年度 2008年

設問番号 第1問


 次の(1)〜(6)の文章を読んで,下記の設問A・Bに答えなさい。

(1) 奈良時代の東国の郡司には,金刺舎人など6世紀の大王宮があった地名を含む姓が見える。これはかつて国造たちが,その子弟を舎人として,大王宮に仕えさせていたことによると考えられる。
(2) 672年,近江朝廷と対立し,吉野で挙兵した大海人皇子は,伊賀・伊勢を経て,美濃に移って東国の兵を集結し,不破の地を押さえて,近江朝廷に勝利した。
(3) 大宰府に配属された防人は,全て東国の諸国から徴発されており,前の時代の国造に率いられた兵力のあり方が残っていたと考えられる。
(4) 律令制では,美濃国不破・伊勢国鈴鹿・越前国愛発にそれぞれ関が置かれ,三関とよばれた。
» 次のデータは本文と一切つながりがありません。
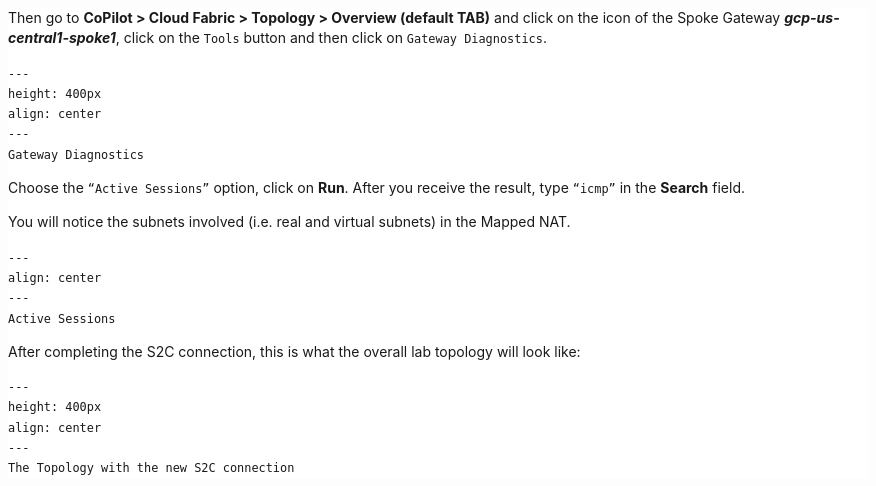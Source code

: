 Then go to **CoPilot > Cloud Fabric > Topology > Overview (default TAB)** and click on the icon of the Spoke Gateway **_gcp-us-central1-spoke1_**, click on the `Tools` button and then click on `Gateway Diagnostics`.

```{figure} images/lab8-diag.png
---
height: 400px
align: center
---
Gateway Diagnostics
```

Choose the `“Active Sessions”` option, click on **Run**. After you receive the result, type `“icmp”` in the **Search** field.

You will notice the subnets involved (i.e. real and virtual subnets) in the Mapped NAT.

```{figure} images/lab8-active2.png
---
align: center
---
Active Sessions
```

After completing the S2C connection, this is what the overall lab topology will look like:

```{figure} images/lab8-finaltopology.png
---
height: 400px
align: center
---
The Topology with the new S2C connection
```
奈良時代には,長屋王の変や天皇の死去など国家の大事が発生すると,使者を三関のある国に派遣し,関を封鎖する固関が行われた。
(5) 聖武天皇の詔には,「額に矢が立つことはあっても,背中に矢が立つことはあるものか」と身辺警護の「東人」が常に語っていたことが見える。古代の天皇の親衛隊は,東国出身者が中心であったらしい。
(6) 764年,反乱を起こした藤原仲麻呂は,平城京から山背・近江を経て,越前に向かおうとしたが,愛発関で阻まれ,近江国高島郡において斬殺された。

設問
A 東国は,古代国家にとって,どのような役割を果たしていたのか。3行以内で述べなさい。
B 律令国家は,内乱にどのように対処しようとしたのか。古代の内乱の傾向を踏まえて,3行以内で述べなさい。